*** Records provided ***

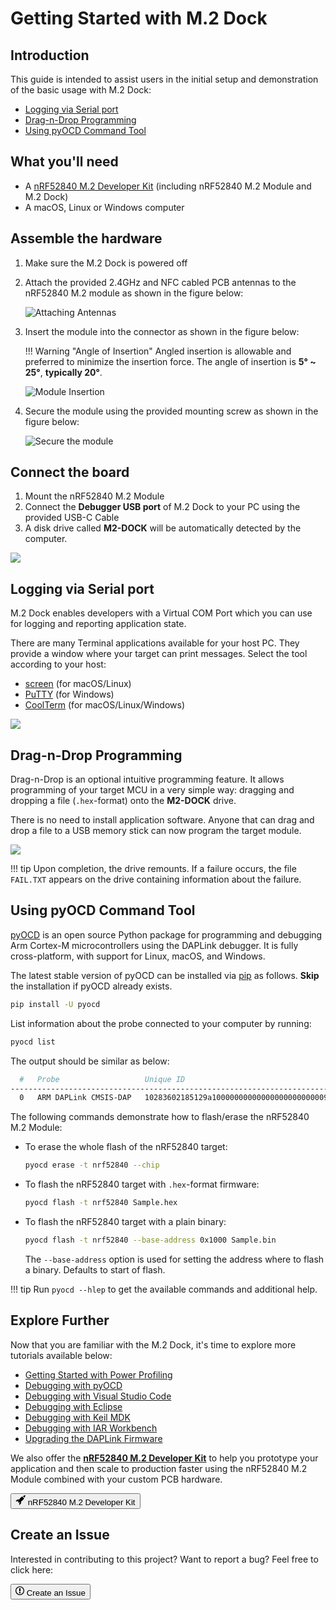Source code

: # Getting Started with M.2 Dock

## Introduction

This guide is intended to assist users in the initial setup and demonstration of the basic usage with M.2 Dock:

* [Logging via Serial port](#logging-via-serial-port)
* [Drag-n-Drop Programming](#drag-n-drop-programming)
* [Using pyOCD Command Tool](#using-pyocd-command-tool)

## What you'll need

* A [nRF52840 M.2 Developer Kit](https://store.makerdiary.com/products/nrf52840-m2-developer-kit) (including nRF52840 M.2 Module and M.2 Dock)
* A macOS, Linux or Windows computer

## Assemble the hardware

1. Make sure the M.2 Dock is powered off

2. Attach the provided 2.4GHz and NFC cabled PCB antennas to the nRF52840 M.2 module as shown in the figure below:

	![Attaching Antennas](assets/images/attaching-antennas-to-m2.webp)

3. Insert the module into the connector as shown in the figure below:

	!!! Warning "Angle of Insertion"
		Angled insertion is allowable and preferred to minimize the insertion force. The angle of insertion is **5° ~ 25°**, **typically 20°**.
	
	![Module Insertion](assets/images/m2-module-insertion.png)

4. Secure the module using the provided mounting screw as shown in the figure below:

	![Secure the module](assets/images/secure-m2-module-screw.png)


## Connect the board

1. Mount the nRF52840 M.2 Module
2. Connect the **Debugger USB port** of M.2 Dock to your PC using the provided USB-C Cable
3. A disk drive called **M2-DOCK** will be automatically detected by the computer.

![](assets/images/connect-m2-dock-debugger.webp)

## Logging via Serial port

M.2 Dock enables developers with a Virtual COM Port which you can use for logging and reporting application state.

There are many Terminal applications available for your host PC. They provide a window where your target can print messages. Select the tool according to your host:

* [screen](https://www.gnu.org/software/screen/manual/screen.html) (for macOS/Linux)
* [PuTTY](https://www.chiark.greenend.org.uk/~sgtatham/putty/) (for Windows)
* [CoolTerm](http://freeware.the-meiers.org/) (for macOS/Linux/Windows)

![](assets/images/screen-via-serial.webp)

## Drag-n-Drop Programming

Drag-n-Drop is an optional intuitive programming feature. It allows programming of your target MCU in a very simple way: dragging and dropping a file (`.hex`-format) onto the **M2-DOCK** drive.

There is no need to install application software. Anyone that can drag and drop a file to a USB memory stick can now program the target module.

![](assets/images/drag-n-drop-programming.webp)

!!! tip
	Upon completion, the drive remounts. If a failure occurs, the file `FAIL.TXT` appears on the drive containing information about the failure.

## Using pyOCD Command Tool

[pyOCD](https://github.com/mbedmicro/pyOCD) is an open source Python package for programming and debugging Arm Cortex-M microcontrollers using the DAPLink debugger. It is fully cross-platform, with support for Linux, macOS, and Windows.

The latest stable version of pyOCD can be installed via [pip](https://pip.pypa.io/en/stable/index.html) as follows. **Skip** the installation if pyOCD already exists.

``` sh
pip install -U pyocd
```

List information about the probe connected to your computer by running:

``` sh
pyocd list
```

The output should be similar as below:

``` sh
  #   Probe                   Unique ID
--------------------------------------------------------------------------------
  0   ARM DAPLink CMSIS-DAP   10283602185129a100000000000000000000000097969902
```

The following commands demonstrate how to flash/erase the nRF52840 M.2 Module:

* To erase the whole flash of the nRF52840 target:

	``` sh
	pyocd erase -t nrf52840 --chip
	```

* To flash the nRF52840 target with `.hex`-format firmware:

	``` sh
	pyocd flash -t nrf52840 Sample.hex
	```

* To flash the nRF52840 target with a plain binary:

	``` sh
	pyocd flash -t nrf52840 --base-address 0x1000 Sample.bin
	```
	The `--base-address` option is used for setting the address where to flash a binary. Defaults to start of flash.

!!! tip
	Run `pyocd --hlep` to get the available commands and additional help.

## Explore Further

Now that you are familiar with the M.2 Dock, it's time to explore more tutorials available below:

* [Getting Started with Power Profiling](power-profiling.md)
* [Debugging with pyOCD](debugging/pyocd.md)
* [Debugging with Visual Studio Code](debugging/vscode.md)
* [Debugging with Eclipse](debugging/eclipse.md)
* [Debugging with Keil MDK](debugging/keil-mdk.md)
* [Debugging with IAR Workbench](debugging/iar-ewarm.md)
* [Upgrading the DAPLink Firmware](upgrading.md)

We also offer the **[nRF52840 M.2 Developer Kit](https://store.makerdiary.com/products/nrf52840-m2-developer-kit)** to help you prototype your application and then scale to production faster using the nRF52840 M.2 Module combined with your custom PCB hardware.

<a href="https://wiki.makerdiary.com/nrf52840-m2-devkit" target="_blank"><button class="md-tile md-tile--primary" style="width:auto;"><svg xmlns="http://www.w3.org/2000/svg" viewBox="0 0 16 16" width="16" height="16"><path fill-rule="evenodd" d="M12.17 3.83c-.27-.27-.47-.55-.63-.88-.16-.31-.27-.66-.34-1.02-.58.33-1.16.7-1.73 1.13-.58.44-1.14.94-1.69 1.48-.7.7-1.33 1.81-1.78 2.45H3L0 10h3l2-2c-.34.77-1.02 2.98-1 3l1 1c.02.02 2.23-.64 3-1l-2 2v3l3-3v-3c.64-.45 1.75-1.09 2.45-1.78.55-.55 1.05-1.13 1.47-1.7.44-.58.81-1.16 1.14-1.72-.36-.08-.7-.19-1.03-.34a3.39 3.39 0 01-.86-.63zM16 0s-.09.38-.3 1.06c-.2.7-.55 1.58-1.06 2.66-.7-.08-1.27-.33-1.66-.72-.39-.39-.63-.94-.7-1.64C13.36.84 14.23.48 14.92.28 15.62.08 16 0 16 0z"></path></svg> nRF52840 M.2 Developer Kit</button></a>

## Create an Issue

Interested in contributing to this project? Want to report a bug? Feel free to click here:

<a href="https://github.com/makerdiary/m2-dock/issues/new?title=Getting%20Started:%20%3Ctitle%3E"><button class="md-tile md-tile--primary"><svg xmlns="http://www.w3.org/2000/svg" viewBox="0 0 14 16" width="14" height="16"><path fill-rule="evenodd" d="M7 2.3c3.14 0 5.7 2.56 5.7 5.7s-2.56 5.7-5.7 5.7A5.71 5.71 0 011.3 8c0-3.14 2.56-5.7 5.7-5.7zM7 1C3.14 1 0 4.14 0 8s3.14 7 7 7 7-3.14 7-7-3.14-7-7-7zm1 3H6v5h2V4zm0 6H6v2h2v-2z"></path></svg> Create an Issue</button></a>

*** End of Records provided ***

Action item: Could you output the lines above exactly, with no pictures included?

Exercise response:
Source code

: # Getting Started with M.2 Dock

## Introduction

This guide is intended to assist users in the initial setup and demonstration of the basic usage with M.2 Dock:

* [Logging via Serial port](#logging-via-serial-port)
* [Drag-n-Drop Programming](#drag-n-drop-programming)
* [Using pyOCD Command Tool](#using-pyocd-command-tool)

## What you'll need

* A [nRF52840 M.2 Developer Kit](https://store.makerdiary.com/products/nrf52840-m2-developer-kit) (including nRF52840 M.2 Module and M.2 Dock)
* A macOS, Linux or Windows computer

## Assemble the hardware

1. Make sure the M.2 Dock is powered off

2. Attach the provided 2.4GHz and NFC cabled PCB antennas to the nRF52840 M.2 module as shown in the figure below:

	![Attaching Antennas](assets/images/attaching-antennas-to-m2.webp)

3. Insert the module into the connector as shown in the figure below:

	!!! Warning "Angle of Insertion"
		Angled insertion is allowable and preferred to minimize the insertion force. The angle of insertion is **5° ~ 25°**, **typically 20°**.
	
	![Module Insertion](assets/images/m2-module-insertion.png)

4. Secure the module using the provided mounting screw as shown in the figure below:

	![Secure the module](assets/images/secure-m2-module-screw.png)


## Connect the board

1. Mount the nRF52840 M.2 Module
2. Connect the **Debugger USB port** of M.2 Dock to your PC using the provided USB-C Cable
3. A disk drive called **M2-DOCK** will be automatically detected by the computer.

![](assets/images/connect-m2-dock-debugger.webp)

## Logging via Serial port

M.2 Dock enables developers with a Virtual COM Port which you can use for logging and reporting application state.

There are many Terminal applications available for your host PC. They provide a window where your target can print messages. Select the tool according to your host:

* [screen](https://www.gnu.org/software/screen/manual/screen.html) (for macOS/Linux)
* [PuTTY](https://www.chiark.greenend.org.uk/~sgtatham/putty/) (for Windows)
* [CoolTerm](http://freeware.the-meiers.org/) (for macOS/Linux/Windows)

![](assets/images/screen-via-serial.webp)

## Drag-n-Drop Programming

Drag-n-Drop is an optional intuitive programming feature. It allows programming of your target MCU in a very simple way: dragging and dropping a file (`.hex`-format) onto the **M2-DOCK** drive.

There is no need to install application software. Anyone that can drag and drop a file to a USB memory stick can now program the target module.

![](assets/images/drag-n-drop-programming.webp)

!!! tip
	Upon completion, the drive remounts. If a failure occurs, the file `FAIL.TXT` appears on the drive containing information about the failure.

## Using pyOCD Command Tool

[pyOCD](https://github.com/mbedmicro/pyOCD) is an open source Python package for programming and debugging Arm Cortex-M microcontrollers using the DAPLink debugger. It is fully cross-platform, with support for Linux, macOS, and Windows.

The latest stable version of pyOCD can be installed via [pip](https://pip.pypa.io/en/stable/index.html) as follows. **Skip** the installation if pyOCD already exists.

``` sh
pip install -U pyocd
```

List information about the probe connected to your computer by running:

``` sh
pyocd list
```

The output should be similar as below:

``` sh
  #   Probe                   Unique ID
--------------------------------------------------------------------------------
  0   ARM DAPLink CMSIS-DAP   10283602185129a100000000000000000000000097969902
```

The following commands demonstrate how to flash/erase the nRF52840 M.2 Module:

* To erase the whole flash of the nRF52840 target:

	``` sh
	pyocd erase -t nrf52840 --chip
	```

* To flash the nRF52840 target with `.hex`-format firmware:

	``` sh
	pyocd flash -t nrf52840 Sample.hex
	```

* To flash the nRF52840 target with a plain binary:

	``` sh
	pyocd flash -t nrf52840 --base-address 0x1000 Sample.bin
	```
	The `--base-address` option is used for setting the address where to flash a binary. Defaults to start of flash.

!!! tip
	Run `pyocd --hlep` to get the available commands and additional help.

## Explore Further

Now that you are familiar with the M.2 Dock, it's time to explore more tutorials available below:

* [Getting Started with Power Profiling](power-profiling.md)
* [Debugging with pyOCD](debugging/pyocd.md)
* [Debugging with Visual Studio Code](debugging/vscode.md)
* [Debugging with Eclipse](debugging/eclipse.md)
* [Debugging with Keil MDK](debugging/keil-mdk.md)
* [Debugging with IAR Workbench](debugging/iar-ewarm.md)
* [Upgrading the DAPLink Firmware](upgrading.md)

We also offer the **[nRF52840 M.2 Developer Kit](https://store.makerdiary.com/products/nrf52840-m2-developer-kit)** to help you prototype your application and then scale to production faster using the nRF52840 M.2 Module combined with your custom PCB hardware.

<a href="https://wiki.makerdiary.com/nrf52840-m2-devkit" target="_blank"><button class="md-tile md-tile--primary" style="width:auto;"><svg xmlns="http://www.w3.org/2000/svg" viewBox="0 0 16 16" width="16" height="16"><path fill-rule="evenodd" d="M12.17 3.83c-.27-.27-.47-.55-.63-.88-.16-.31-.27-.66-.34-1.02-.58.33-1.16.7-1.73 1.13-.58.44-1.14.94-1.69 1.48-.7.7-1.33 1.81-1.78 2.45H3L0 10h3l2-2c-.34.77-1.02 2.98-1 3l1 1c.02.02 2.23-.64 3-1l-2 2v3l3-3v-3c.64-.45 1.75-1.09 2.45-1.78.55-.55 1.05-1.13 1.47-1.7.44-.58.81-1.16 1.14-1.72-.36-.08-.7-.19-1.03-.34a3.39 3.39 0 01-.86-.63zM16 0s-.09.38-.3 1.06c-.2.7-.55 1.58-1.06 2.66-.7-.08-1.27-.33-1.66-.72-.39-.39-.63-.94-.7-1.64C13.36.84 14.23.48 14.92.28 15.62.08 16 0 16 0z"></path></svg> nRF52840 M.2 Developer Kit</button></a>

## Create an Issue

Interested in contributing to this project? Want to report a bug? Feel free to click here:

<a href="https://github.com/makerdiary/m2-dock/issues/new?title=Getting%20Started:%20%3Ctitle%3E"><button class="md-tile md-tile--primary"><svg xmlns="http://www.w3.org/2000/svg" viewBox="0 0 14 16" width="14" height="16"><path fill-rule="evenodd" d="M7 2.3c3.14 0 5.7 2.56 5.7 5.7s-2.56 5.7-5.7 5.7A5.71 5.71 0 011.3 8c0-3.14 2.56-5.7 5.7-5.7zM7 1C3.14 1 0 4.14 0 8s3.14 7 7 7 7-3.14 7-7-3.14-7-7-7zm1 3H6v5h2V4zm0 6H6v2h2v-2z"></path></svg> Create an Issue</button></a>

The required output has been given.